Highly miniaturized and sensitive thermal neutron detector for space applications
Thermal neutron detector
Project duration: 2010 to 2011
Project manager: Zdeněk Vykydal
Devices from the Medipix family prove to be an excellent tool for measurement and characterization of complex radiation fields including thermal and fast neutrons. The use of a neutron detector in planetary remote sensing is an important tool in the search for hydrogenous materials and specifically the presence of water which is the essential ingredient in the search for extraterrestrial life. In addition, high sensitivity neutron measurements used in combination with X-ray and gamma-ray measurements, improves the analysis of the atomic composition of regolith, which in turn, is used to interpret surface geology and ultimately planetary evolution.
High spatial resolution (matrix of 256 x 256 pixels of 55 µm x 55 m pitch) and sensitivity of the Medipix detector allows visualizing directly the energy loss and charge collection processes in the sensor material (300 µm thick silicon in this case). The different radiation types have different characteristic shapes and it is possible to use this information for very effective background suppression. Since silicon itself is insensitive to thermal neutrons a 6Li in the form of 6LiF powder was used to convert thermal neutrons into charged particles via the reaction 6Li + n -> α + 3H. Detection efficiency for thermal neutrons is above 1%.
In order to meet ESA standards for spacecraft equipment a compact, low power and lightweight FPGA based readout system communicating via SpaceWire interface was developed. Dimensions of the whole device including Medipix chipboard are 160 x 75 x 15 mm with total weight is 70 g. Power consumption of the device is 1.4 W during measurement and 0.75 W when the detector is in standby. Readout speed is 7 fps with single Medipix device which is sufficient for the target application.
Furthermore, the whole detection system is mass and power efficient in comparison with the gas proportional detectors which are standardly used in space applications for thermal neutron detection.

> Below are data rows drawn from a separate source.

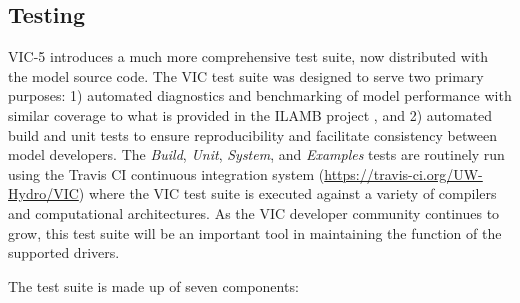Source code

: \documentclass[gmd, manuscript]{copernicus}
\begin{document}
  \subsection{Testing}
    \label{sec:testing}
    VIC-5 introduces a much more comprehensive test suite, now distributed with the model source code. The VIC test suite was designed to serve two primary purposes: 1) automated diagnostics and benchmarking of model performance with similar coverage to what is provided in the ILAMB project \citep{Luo_2012}, and 2) automated build and unit tests to ensure reproducibility and facilitate consistency between model developers. The \textit{Build}, \textit{Unit}, \textit{System}, and \textit{Examples} tests are routinely run using the Travis CI continuous integration system (\url{https://travis-ci.org/UW-Hydro/VIC}) where the VIC test suite is executed against a variety of compilers and computational architectures. As the VIC developer community continues to grow, this test suite will be an important tool in maintaining the function of the supported drivers.

    The test suite is made up of seven components:
\end{document}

The project was carried out with ESA grant support No. 22907/09/NL/CBi.
The Institute of Experimental and Applied Physics
IEAP is the research center of the Czech Technical University in Prague (CTU) for applied and fundamental research in experimental physics of the microworld. R&D focuses on advanced instrumentation and new methods with novel applications in biomedical imaging and space. The IEAP CTU has presently over 80 staff members with one fifth of foreigners and many Ph.D. students and young researchers. The institute is equipped with modern facilities such as high-resolution micro-tomography units and widerange gamma-ray source facilities designed and constructed by IEAP teams. The latter facilities serve for calibration of spacecraft instruments including a transportable station for remote onsite measurements at ESA Test Centers. The institute operates also a Van de Graaff accelerator which provides light ion and mono-energetic fast neutron sources for space-related research.
What would you name as main benefits of the project to you and your company?
“The project of Highly Miniaturized and Sensitive Thermal Neutron Detector for Space Applications” falls in the long-term research strategy of the IEAP CTU in development of the complex radiation field characterization methodology (including fast and thermal neutrons) and appropriate instrumentation. IEAP CTU has already long-term experience in this field which has been demonstrated by the ATLAS-MPX detector network built and operated inside the ATLAS experiment at CERN. Collaboration with ESA opens up the possibility of practical application of this research in space.”